The beauty of this process is that from the RB perspective, the RB need only ask one RM for the entire end-to-end network path. The RM will either return a ticket indicating a path was successfully reserved that meets the requested service characteristics, or a NACK indicating that the resource was not available for some reason. The user must change the requested services parameters somehow before trying again - i.e. change the source or destination addr, the start time, the capacity, etc.)

As Gigi states, once all application resources are reserved in the HOLD state, then all must be CONFIRM'ed which will lock in the reservation. At some delta-t later (which could be 0) there is a separate process that causes the reconfiguration of the network elements to make the reserved resources available for actual use (i.e. the provisioning or signaling process). This process must be correlated to a previous reservation and so the provisioning request (separate from the reservation request) must contain some indicator that is trusted by the network and indicates which reservation is being placed into service (see Leon's work on AAA)

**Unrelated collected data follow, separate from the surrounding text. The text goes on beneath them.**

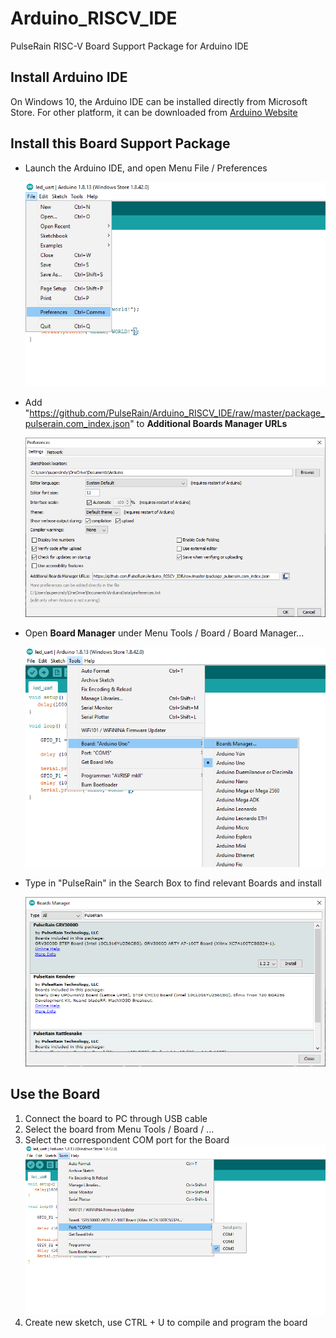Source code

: # Arduino_RISCV_IDE
PulseRain RISC-V Board Support Package for Arduino IDE

## Install Arduino IDE
On Windows 10, the Arduino IDE can be installed directly from Microsoft Store. For other platform, it can be downloaded from [Arduino Website](https://www.arduino.cc/en/software)
## Install this Board Support Package

* Launch the Arduino IDE, and open Menu File / Preferences

  ![Preference Menu](https://github.com/PulseRain/Arduino_RISCV_IDE/raw/master/docs/picture/arduino_preference.png "Preference Menu")
  

* Add "https://github.com/PulseRain/Arduino_RISCV_IDE/raw/master/package_pulserain.com_index.json" to **Additional Boards Manager URLs**

  ![Add JSON File](https://github.com/PulseRain/Arduino_RISCV_IDE/raw/master/docs/picture/arduino_json.png "Add JSON File")


* Open **Board Manager** under Menu Tools / Board / Board Manager...

  ![Board Manager](https://github.com/PulseRain/Arduino_RISCV_IDE/raw/master/docs/picture/arduino_board_manager.png "Board Manager")
  
* Type in "PulseRain" in the Search Box to find relevant Boards and install

  ![Search PulseRain](https://github.com/PulseRain/Arduino_RISCV_IDE/raw/master/docs/picture/arduino_board_pulserain.png "Search PulseRain")
  
## Use the Board
  1. Connect the board to PC through USB cable
  2. Select the board from Menu Tools / Board / ...
  3. Select the correspondent COM port for the Board
     ![COM Port](https://github.com/PulseRain/Arduino_RISCV_IDE/raw/master/docs/picture/arduino_com.png "COM Port")
  4. Create new sketch, use CTRL + U to compile and program the board
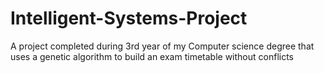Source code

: # Intelligent-Systems-Project
A project completed during 3rd year of my Computer science degree that uses a genetic algorithm to build an exam timetable without conflicts

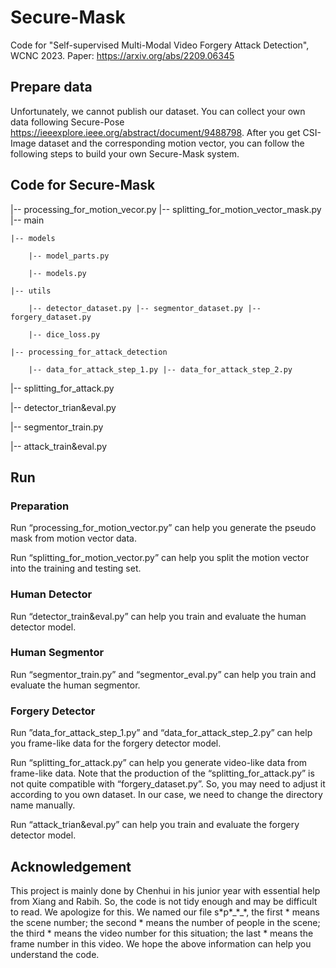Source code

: # Secure-Mask
Code for "Self-supervised Multi-Modal Video Forgery Attack Detection", WCNC 2023. Paper: https://arxiv.org/abs/2209.06345

## Prepare data

Unfortunately, we cannot publish our dataset. You can collect your own data following Secure-Pose https://ieeexplore.ieee.org/abstract/document/9488798. After you get CSI-Image dataset and the corresponding motion vector, you can follow the following steps to build your own Secure-Mask system.

## Code for Secure-Mask

|-- processing_for_motion_vecor.py
|-- splitting_for_motion_vector_mask.py
|-- main

    |-- models
    
        |-- model_parts.py
        
        |-- models.py
        
    |-- utils
    
        |-- detector_dataset.py |-- segmentor_dataset.py |-- forgery_dataset.py
        
        |-- dice_loss.py
        
    |-- processing_for_attack_detection
    
        |-- data_for_attack_step_1.py |-- data_for_attack_step_2.py

|-- splitting_for_attack.py

|-- detector_trian&eval.py

|-- segmentor_train.py

|-- attack_train&eval.py

## Run

###	Preparation

Run “processing_for_motion_vector.py” can help you generate the pseudo mask from motion vector data.

Run “splitting_for_motion_vector.py” can help you split the motion vector into the training and testing set.

###	Human Detector

Run “detector_train&eval.py” can help you train and evaluate the human detector model.

###	Human Segmentor

Run “segmentor_train.py” and “segmentor_eval.py” can help you train and evaluate the human segmentor.

### Forgery Detector

Run ”data_for_attack_step_1.py” and “data_for_attack_step_2.py” can help you frame-like data for the forgery detector model.

Run “splitting_for_attack.py” can help you generate video-like data from frame-like data. Note that the production of the “splitting_for_attack.py” is not quite compatible with “forgery_dataset.py”. So, you may need to adjust it according to you own dataset. In our case, we need to change the directory name manually.

Run “attack_trian&eval.py” can help you train and evaluate the forgery detector model.

## Acknowledgement

This project is mainly done by Chenhui in his junior year with essential help from Xiang and Rabih. So, the code is not tidy enough and may be difficult to read. We apologize for this. We named our file s\*p\*\_\*\_\*, the first * means the scene number; the second * means the number of people in the scene; the third * means the video number for this situation; the last * means the frame number in this video. We hope the above information can help you understand the code.
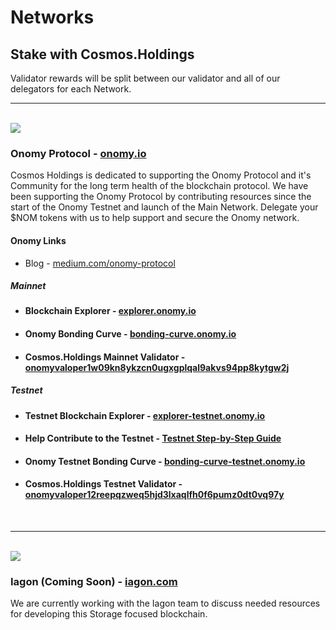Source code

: # Networks

## Stake with Cosmos.Holdings
Validator rewards will be split between our validator and all of our delegators for each Network.

- - -

<br />

<img src="/images/onomy-logo-black.svg" class="network-logo" />

### Onomy Protocol - [onomy.io](https://onomy.io)
Cosmos Holdings is dedicated to supporting the Onomy Protocol and it's Community for the long term health of the blockchain protocol. We have been supporting the Onomy Protocol by contributing resources since the start of the Onomy Testnet and launch of the Main Network. Delegate your $NOM tokens with us to help support and secure the Onomy network.

#### Onomy Links
- Blog - [medium.com/onomy-protocol](https://medium.com/onomy-protocol)

##### Mainnet
- #### Blockchain Explorer - [explorer.onomy.io](https://explorer.onomy.io)

- #### Onomy Bonding Curve - [bonding-curve.onomy.io](https://bonding-curve.onomy.io)

- #### Cosmos.Holdings Mainnet Validator - [onomyvaloper1w09kn8ykzcn0ugxgplqal9akvs94pp8kytgw2j](https://explorer.onomy.io/validators/onomyvaloper1w09kn8ykzcn0ugxgplqal9akvs94pp8kytgw2j)


##### Testnet
- #### Testnet Blockchain Explorer - [explorer-testnet.onomy.io](https://explorer-testnet.onomy.io)

- #### Help Contribute to the Testnet - [Testnet Step-by-Step Guide](https://onomy.notion.site/onomy/The-Onomy-Testnet-A-Step-by-Step-Tutorial-00c2c8e3bc634252be8f89bbe0e16f07)

- #### Onomy Testnet Bonding Curve - [bonding-curve-testnet.onomy.io](https://bonding-curve-testnet.onomy.io)

- #### Cosmos.Holdings Testnet Validator - [onomyvaloper12reepqzweq5hjd3lxaqlfh0f6pumz0dt0vq97y](https://explorer-testnet.onomy.io/validators/onomyvaloper12reepqzweq5hjd3lxaqlfh0f6pumz0dt0vq97y)


<br />

- - -

<br />


<img src="/images/iagon-logo.svg" class="network-logo dark" />

### Iagon (Coming Soon) - [iagon.com](https://iagon.com)
We are currently working with the Iagon team to discuss needed resources for developing this Storage focused blockchain.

Note that none of the above is predicated on any particular routing or signaling protocol... That being said (:-), DRAGON has implemented much of this functionality using GMPLS protocols. -The DRAGON Network Aware Resource Broker (NARB) is analogous to the network RM and performs the path computation recursively reserving the resources along the way.. It returns a path reservation in the form of an Explicit Route Object (ERO) to the source requestor. This loose hop ERO specifies a path consisting of ingress and egress points at each network boundary. -RSVP then uses this ERO to provision the multi-domain end-to-end path. -The DRAGON Application Specific Topology "Master" is an agent analogous to the RB mentioned above. AST Master queries all the various resource managers (compute nodes, storage, instruments, network, etc) to reserve groups of dependent resources. There is a significant protocol exchange defined for ASTs to construct a workable physical resource grid for the application. What DRAGON has not yet implemented: We have implemented scheduling and policy constraints in the traffic engineering database, but we have not yet implemented the path computation to use those constraints (this will be coming soon). We have atomic reservations, but have not implemented the two phase commit - though we have long recognized it as critical to the bookahead capability and a robust integrated resource scheduling process.

Thanks for sticking with me on this ...:-)
Jerry